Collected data
[Start of Attachment]

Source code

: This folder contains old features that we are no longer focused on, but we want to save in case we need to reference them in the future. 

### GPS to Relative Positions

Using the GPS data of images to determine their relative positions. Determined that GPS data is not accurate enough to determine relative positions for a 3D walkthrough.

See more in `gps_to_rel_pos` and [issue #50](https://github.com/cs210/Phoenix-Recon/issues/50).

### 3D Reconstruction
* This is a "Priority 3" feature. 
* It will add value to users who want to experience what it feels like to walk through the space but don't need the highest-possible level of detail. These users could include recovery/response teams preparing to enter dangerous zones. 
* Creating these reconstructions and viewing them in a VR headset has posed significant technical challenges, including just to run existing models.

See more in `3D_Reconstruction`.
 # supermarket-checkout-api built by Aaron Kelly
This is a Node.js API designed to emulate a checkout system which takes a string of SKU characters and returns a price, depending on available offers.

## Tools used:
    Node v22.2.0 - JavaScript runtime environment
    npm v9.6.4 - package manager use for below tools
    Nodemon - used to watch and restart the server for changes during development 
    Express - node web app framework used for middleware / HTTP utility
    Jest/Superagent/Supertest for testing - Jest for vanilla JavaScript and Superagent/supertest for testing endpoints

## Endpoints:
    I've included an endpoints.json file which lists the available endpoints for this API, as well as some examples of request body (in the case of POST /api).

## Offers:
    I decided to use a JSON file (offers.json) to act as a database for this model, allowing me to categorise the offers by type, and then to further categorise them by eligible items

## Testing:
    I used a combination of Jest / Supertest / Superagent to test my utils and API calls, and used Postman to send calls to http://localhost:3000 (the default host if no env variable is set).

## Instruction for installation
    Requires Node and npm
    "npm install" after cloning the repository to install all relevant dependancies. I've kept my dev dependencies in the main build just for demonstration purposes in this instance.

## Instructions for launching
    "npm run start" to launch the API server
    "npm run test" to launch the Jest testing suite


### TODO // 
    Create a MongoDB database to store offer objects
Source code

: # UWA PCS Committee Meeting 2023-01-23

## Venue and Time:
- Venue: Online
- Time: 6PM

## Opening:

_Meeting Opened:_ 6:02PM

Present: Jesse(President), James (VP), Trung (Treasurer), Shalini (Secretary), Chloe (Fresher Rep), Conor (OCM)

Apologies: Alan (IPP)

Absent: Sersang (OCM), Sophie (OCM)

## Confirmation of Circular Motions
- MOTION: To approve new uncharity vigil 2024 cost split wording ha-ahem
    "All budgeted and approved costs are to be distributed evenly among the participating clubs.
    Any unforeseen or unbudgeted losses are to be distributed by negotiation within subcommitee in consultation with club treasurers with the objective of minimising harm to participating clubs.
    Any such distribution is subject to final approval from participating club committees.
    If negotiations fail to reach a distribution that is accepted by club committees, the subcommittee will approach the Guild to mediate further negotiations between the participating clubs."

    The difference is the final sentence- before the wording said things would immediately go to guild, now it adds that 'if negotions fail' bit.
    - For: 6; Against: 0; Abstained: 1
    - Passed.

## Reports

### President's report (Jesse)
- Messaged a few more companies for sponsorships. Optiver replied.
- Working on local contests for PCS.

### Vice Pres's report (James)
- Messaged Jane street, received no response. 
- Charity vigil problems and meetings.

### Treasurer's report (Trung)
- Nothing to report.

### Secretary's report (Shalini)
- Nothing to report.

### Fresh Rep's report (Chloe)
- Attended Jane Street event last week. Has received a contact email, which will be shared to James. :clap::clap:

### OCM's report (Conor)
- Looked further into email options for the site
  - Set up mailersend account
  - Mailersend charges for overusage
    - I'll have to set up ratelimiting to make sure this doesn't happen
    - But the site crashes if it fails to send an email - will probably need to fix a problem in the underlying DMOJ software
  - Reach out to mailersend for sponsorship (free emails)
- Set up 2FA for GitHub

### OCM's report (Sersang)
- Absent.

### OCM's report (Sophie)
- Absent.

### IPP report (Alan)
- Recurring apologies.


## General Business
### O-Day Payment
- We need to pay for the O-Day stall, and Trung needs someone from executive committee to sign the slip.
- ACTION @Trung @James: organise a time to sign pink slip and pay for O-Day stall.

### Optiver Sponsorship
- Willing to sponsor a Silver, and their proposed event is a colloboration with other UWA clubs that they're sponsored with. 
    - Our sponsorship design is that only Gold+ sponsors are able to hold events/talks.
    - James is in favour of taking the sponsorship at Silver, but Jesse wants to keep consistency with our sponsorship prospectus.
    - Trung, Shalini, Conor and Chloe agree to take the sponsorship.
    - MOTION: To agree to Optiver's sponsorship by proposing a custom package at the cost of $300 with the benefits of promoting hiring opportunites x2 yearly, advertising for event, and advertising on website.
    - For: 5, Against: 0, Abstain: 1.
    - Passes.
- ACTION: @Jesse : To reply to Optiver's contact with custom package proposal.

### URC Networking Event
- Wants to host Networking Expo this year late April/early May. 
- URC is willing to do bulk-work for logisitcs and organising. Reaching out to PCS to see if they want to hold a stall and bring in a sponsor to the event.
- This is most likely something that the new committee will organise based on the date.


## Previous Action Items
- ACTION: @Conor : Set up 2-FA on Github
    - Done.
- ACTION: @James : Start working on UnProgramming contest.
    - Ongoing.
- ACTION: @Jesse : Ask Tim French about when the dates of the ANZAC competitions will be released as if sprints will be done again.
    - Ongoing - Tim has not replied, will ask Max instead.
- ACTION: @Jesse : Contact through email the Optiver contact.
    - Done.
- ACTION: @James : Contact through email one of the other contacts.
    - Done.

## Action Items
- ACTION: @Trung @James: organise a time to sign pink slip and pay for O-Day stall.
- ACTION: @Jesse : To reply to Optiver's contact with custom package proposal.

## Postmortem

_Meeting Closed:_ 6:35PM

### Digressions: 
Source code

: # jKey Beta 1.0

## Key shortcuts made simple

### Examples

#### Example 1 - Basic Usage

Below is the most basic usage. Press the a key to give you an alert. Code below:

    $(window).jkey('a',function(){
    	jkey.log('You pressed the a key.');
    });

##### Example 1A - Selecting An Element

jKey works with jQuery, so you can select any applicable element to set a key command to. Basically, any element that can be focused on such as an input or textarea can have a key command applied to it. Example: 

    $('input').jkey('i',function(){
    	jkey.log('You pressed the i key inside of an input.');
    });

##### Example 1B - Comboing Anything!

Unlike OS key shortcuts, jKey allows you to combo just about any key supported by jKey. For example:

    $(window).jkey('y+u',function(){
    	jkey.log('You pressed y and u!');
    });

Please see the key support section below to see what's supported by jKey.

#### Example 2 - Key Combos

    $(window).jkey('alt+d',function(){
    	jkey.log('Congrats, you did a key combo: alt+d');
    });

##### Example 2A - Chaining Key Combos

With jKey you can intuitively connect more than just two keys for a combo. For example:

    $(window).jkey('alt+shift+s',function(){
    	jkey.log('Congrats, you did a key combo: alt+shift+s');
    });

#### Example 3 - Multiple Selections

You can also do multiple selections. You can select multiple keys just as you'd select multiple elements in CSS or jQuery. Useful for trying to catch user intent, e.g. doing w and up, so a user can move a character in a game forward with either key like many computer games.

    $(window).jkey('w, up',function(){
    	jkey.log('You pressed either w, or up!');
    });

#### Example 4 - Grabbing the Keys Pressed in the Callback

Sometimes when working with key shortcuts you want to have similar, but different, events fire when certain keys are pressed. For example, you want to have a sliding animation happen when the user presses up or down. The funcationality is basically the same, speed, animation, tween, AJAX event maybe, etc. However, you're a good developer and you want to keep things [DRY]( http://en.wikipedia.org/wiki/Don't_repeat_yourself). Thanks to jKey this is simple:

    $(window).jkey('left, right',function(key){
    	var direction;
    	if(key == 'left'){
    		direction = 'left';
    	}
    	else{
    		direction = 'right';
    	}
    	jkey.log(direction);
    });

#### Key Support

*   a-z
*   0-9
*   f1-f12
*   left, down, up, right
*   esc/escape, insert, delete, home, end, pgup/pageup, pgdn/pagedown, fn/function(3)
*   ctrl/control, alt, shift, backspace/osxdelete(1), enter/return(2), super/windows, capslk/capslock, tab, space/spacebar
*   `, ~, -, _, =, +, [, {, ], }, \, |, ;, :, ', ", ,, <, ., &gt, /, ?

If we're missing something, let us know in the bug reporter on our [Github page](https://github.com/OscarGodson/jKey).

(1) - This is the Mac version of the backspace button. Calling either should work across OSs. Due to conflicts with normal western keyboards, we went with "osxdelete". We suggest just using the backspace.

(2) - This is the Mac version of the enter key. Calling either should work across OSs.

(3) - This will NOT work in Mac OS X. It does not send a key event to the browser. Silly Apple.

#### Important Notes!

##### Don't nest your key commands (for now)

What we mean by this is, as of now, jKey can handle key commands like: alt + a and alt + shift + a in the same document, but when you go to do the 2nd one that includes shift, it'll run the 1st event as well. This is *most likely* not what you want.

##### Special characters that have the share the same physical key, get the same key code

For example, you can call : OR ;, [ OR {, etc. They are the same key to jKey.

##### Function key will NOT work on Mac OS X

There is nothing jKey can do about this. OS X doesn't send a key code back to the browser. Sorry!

[End of Attachment]

What this task involves. Retrieve each line of the data in which the word "Silver" can be found.

Solution.
- Willing to sponsor a Silver, and their proposed event is a colloboration with other UWA clubs that they're sponsored with. 
    - James is in favour of taking the sponsorship at Silver, but Jesse wants to keep consistency with our sponsorship prospectus.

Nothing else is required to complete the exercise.